Are You Prepared for the “Bullish Weekend News”?

It was just two days ago when I wrote that Trump will extend his ultimatum again. We didn't have to wait long.

Note: this is the final free article of the month and likely for some time in April. The analysis continues – to its full extent – in the Gold Trading Alerts.

On Thursday evening, after markets closed, Trump posted on Truth Social: "As per Iranian Government request, please let this statement serve to represent that I am pausing the period of Energy Plant destruction by 10 Days to Monday, April 6, 2026, at 8 P.M., Eastern Time." This is the second extension of the original 48-hour deadline from Saturday, March 22. The pattern is now so predictable that calling it in advance has become routine.

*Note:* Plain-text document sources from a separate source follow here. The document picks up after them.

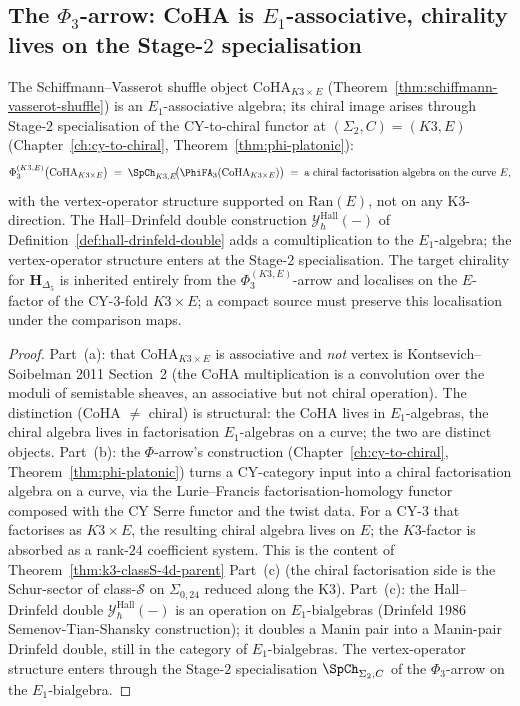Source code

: \subsection{The \texorpdfstring{$\Phi_3$}{Phi-3}-arrow: CoHA is $E_1$-associative, chirality lives on the Stage-$2$ specialisation}
\label{subsec:kcb-phi-discipline}

\begin{theorem}
\label{thm:kcb-phi-arrow-discipline}
The Schiffmann--Vasserot shuffle object
$\mathrm{CoHA}_{K3\times E}$ (Theorem~\ref{thm:schiffmann-vasserot-shuffle})
is an $E_1$-associative algebra; its chiral image arises through
Stage-$2$ specialisation of the CY-to-chiral functor at
$(\Sigma_2, C) = (K3, E)$ (Chapter~\ref{ch:cy-to-chiral},
Theorem~\ref{thm:phi-platonic}):
\[
 \Phi_3^{(K3, E)}\bigl(\mathrm{CoHA}_{K3\times E}\bigr)
 \;=\;
 \SpCh_{K3, E}\!\bigl(\PhiFA_3(\mathrm{CoHA}_{K3\times E})\bigr)
 \;=\;
 \text{a chiral factorisation algebra on the curve }E,
\]
with the vertex-operator structure supported on $\mathrm{Ran}(E)$,
not on any K3-direction. The Hall--Drinfeld double construction
$\mathcal{Y}^{\mathrm{Hall}}_\hbar(-)$ of
Definition~\ref{def:hall-drinfeld-double} adds a comultiplication to
the $E_1$-algebra; the vertex-operator structure enters at the
Stage-$2$ specialisation. The target chirality for
$\mathbf{H}_{\Delta_5}$ is inherited entirely from the
$\Phi_3^{(K3, E)}$-arrow and localises on the $E$-factor of the
CY-$3$-fold $K3\times E$; a compact source must preserve this
localisation under the comparison maps.
\end{theorem}

\begin{proof}
Part~(a): that $\mathrm{CoHA}_{K3\times E}$ is associative and
\emph{not} vertex is Kontsevich--Soibelman 2011 Section~2 (the CoHA
multiplication is a convolution over the moduli of semistable
sheaves, an associative but not chiral operation). The distinction
(CoHA $\neq$ chiral) is structural: the CoHA lives in
$E_1$-algebras, the chiral algebra lives in factorisation
$E_1$-algebras on a curve; the two are distinct objects.
Part~(b): the $\Phi$-arrow's construction (Chapter~\ref{ch:cy-to-chiral},
Theorem~\ref{thm:phi-platonic}) turns a CY-category input into a
chiral factorisation algebra on a curve, via the Lurie--Francis
factorisation-homology functor composed with the CY Serre functor and
the twist data. For a CY-$3$ that factorises as $K3\times E$, the
resulting chiral algebra lives on $E$; the $K3$-factor is absorbed as
a rank-$24$ coefficient system. This is the content of
Theorem~\ref{thm:k3-classS-4d-parent} Part~(c) (the chiral
factorisation side is the Schur-sector of class-$\mathcal{S}$ on
$\Sigma_{0,24}$ reduced along the K3).
Part~(c): the Hall--Drinfeld double
$\mathcal{Y}^{\mathrm{Hall}}_\hbar(-)$ is an operation on
$E_1$-bialgebras (Drinfeld 1986 Semenov-Tian-Shansky construction);
it doubles a Manin pair into a Manin-pair Drinfeld double, still in
the category of $E_1$-bialgebras. The vertex-operator structure
enters through the Stage-$2$ specialisation $\SpCh_{\Sigma_2, C}$ of
the $\Phi_3$-arrow on the $E_1$-bialgebra.
\end{proof}

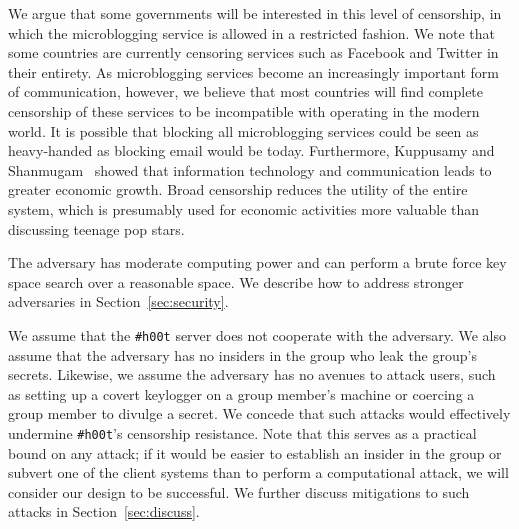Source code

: \documentclass{sig-alternate-arxiv}
\newcommand{\hlfixme}[1]{\fixme{\hl{#1}}}
\newcommand{\hoot}{{\tt \#h00t}\xspace}
\begin{document}
We argue that some governments will be interested in this level of
censorship, in which the microblogging service is allowed in a
restricted fashion. We note that some countries are currently censoring
services such as Facebook and Twitter in their entirety. As
microblogging services become an increasingly important form of
communication, however, we believe that most countries will find
complete censorship of these services to be incompatible with operating
in the modern world. It is possible that blocking all microblogging
services could be seen as heavy-handed as blocking email would be today.
Furthermore, Kuppusamy and Shanmugam~\cite{ict-economy} showed that
information technology and communication leads to greater economic
growth. Broad censorship reduces the utility of the entire system, which
is presumably used for economic activities more valuable than discussing
teenage pop stars.


The adversary has moderate computing power and can perform a brute force
key space search over a reasonable space. We describe
how to address stronger adversaries in Section~\ref{sec:security}.

We assume that the \hoot server does not cooperate with the adversary. We
also assume that the adversary has no insiders in the group who leak the
group's secrets. Likewise, we assume the adversary has no avenues
to attack users, such as setting up a covert keylogger
on a group member's machine or coercing a group
member to divulge a secret. We concede that such attacks would effectively undermine \hoot's censorship
resistance. Note that this serves as a practical bound on any attack; if
it would be easier to establish an insider in the group or subvert one
of the client systems than to perform a computational attack, we will
consider our design to be successful.
We further discuss mitigations to such attacks in Section~\ref{sec:discuss}.
\end{document}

But something more important is happening beneath the surface of these extensions. The market's response to Trump's announcements is decaying, and the speed of that decay tells us something critical about what comes next.

Are You Prepared for the “Bullish Weekend News”? - Image 1

Let me walk through the numbers.

On March 9 (day 10 of the war), Trump said the conflict was "very complete, pretty much." Oil dropped sharply. The S&P 500 rallied and held the gains for multiple sessions. The "de-escalation trade" worked for days before reality reasserted itself and oil climbed back above $100.

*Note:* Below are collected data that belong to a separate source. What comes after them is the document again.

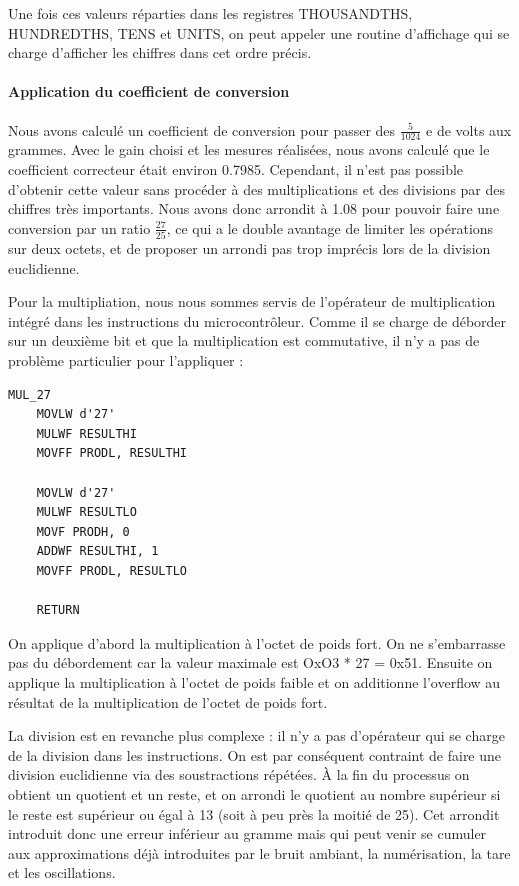 \documentclass[a4paper,11pt,titlepage]{article}
\begin{document}
Une fois ces valeurs réparties dans les registres THOUSANDTHS, HUNDREDTHS, TENS et UNITS, on peut appeler une routine d'affichage qui se charge d'afficher les chiffres dans cet ordre précis.

\paragraph{Application du coefficient de conversion}

Nous avons calculé un coefficient de conversion pour passer des $\frac{5}{1024}$ e de volts aux grammes. Avec le gain choisi et les mesures réalisées, nous avons calculé que le coefficient correcteur était environ 0.7985. Cependant, il n'est pas possible d'obtenir cette valeur sans procéder à des multiplications et des divisions par des chiffres très importants. Nous avons donc arrondit à 1.08 pour pouvoir faire une conversion par un ratio $\frac{27}{25}$, ce qui a le double avantage de limiter les opérations sur deux octets, et de proposer un arrondi pas trop imprécis lors de la division euclidienne.

Pour la multipliation, nous nous sommes servis de l'opérateur de multiplication intégré dans les instructions du microcontrôleur. Comme il se charge de déborder sur un deuxième bit et que la multiplication est commutative, il n'y a pas de problème particulier pour l'appliquer :  

\begin{lstlisting}
MUL_27
    MOVLW d'27'
    MULWF RESULTHI
    MOVFF PRODL, RESULTHI
    
    MOVLW d'27'
    MULWF RESULTLO
    MOVF PRODH, 0
    ADDWF RESULTHI, 1
    MOVFF PRODL, RESULTLO
    
    RETURN
\end{lstlisting}

On applique d'abord la multiplication à l'octet de poids fort. On ne s'embarrasse pas du débordement car la valeur maximale est OxO3 * 27 = 0x51.
Ensuite on applique la multiplication à l'octet de poids faible et on additionne l'overflow au résultat de la multiplication de l'octet de poids fort.

La division est en revanche plus complexe : il n'y a pas d'opérateur qui se charge de la division dans les instructions. On est par conséquent contraint de faire une division euclidienne via des soustractions répétées. À la fin du processus on obtient un quotient et un reste, et on arrondi le quotient au nombre supérieur si le reste est supérieur ou égal à 13 (soit à peu près la moitié de 25). Cet arrondit introduit donc une erreur inférieur au gramme mais qui peut venir se cumuler aux approximations déjà introduites par le bruit ambiant, la numérisation, la tare et les oscillations.
\end{document}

On March 21 (day 22), Trump posted that the U.S. was "getting very close to meeting our objectives as we consider winding down our great Military efforts." Oil dipped, stocks bounced. Within 24 hours, he issued the 48-hour power plant ultimatum, the most escalatory threat of the entire war. The "de-escalation trade" lasted hours, not days.

On March 23 (day 24), Trump announced "very good and productive conversations" with Iran and postponed the strikes for five days. Oil crashed 11% in a single session. The S&P 500 surged 1.15%. The Dow jumped 631 points. By Tuesday, Brent was already back above $104. The bounce lasted roughly one day.

On March 26 (day 27), Trump extended the deadline by 10 more days to April 6. He posted this after the market close. Friday morning, S&P futures opened down 0.4%. Oil was UP 2.15%. Gold was up 0.79%. The VIX climbed to 29.56. The market barely flinched. The announcement that would have triggered a 2%+ rally two weeks ago now produces... nothing.

That's a credibility decay curve, and it's accelerating. Each cycle of "Trump announces progress → Iran denies → fighting continues → oil recovers → stocks give back gains" erodes the market's willingness to buy the next headline. Iran's military spokesperson mocking Washington on state television ("Have your internal conflicts reached the point where you are negotiating with yourselves?") gets replayed across global media. Each denial makes the next "productive talks" headline worth less.

Now, consider the timing of Trump's latest announcement. He posted it AFTER Thursday's market close. The S&P 500 had just broken below its late-2025 lows and 6,500, a technically significant level. His approval rating sits at 36%, the lowest of his second term. He has every incentive to try to arrest the decline.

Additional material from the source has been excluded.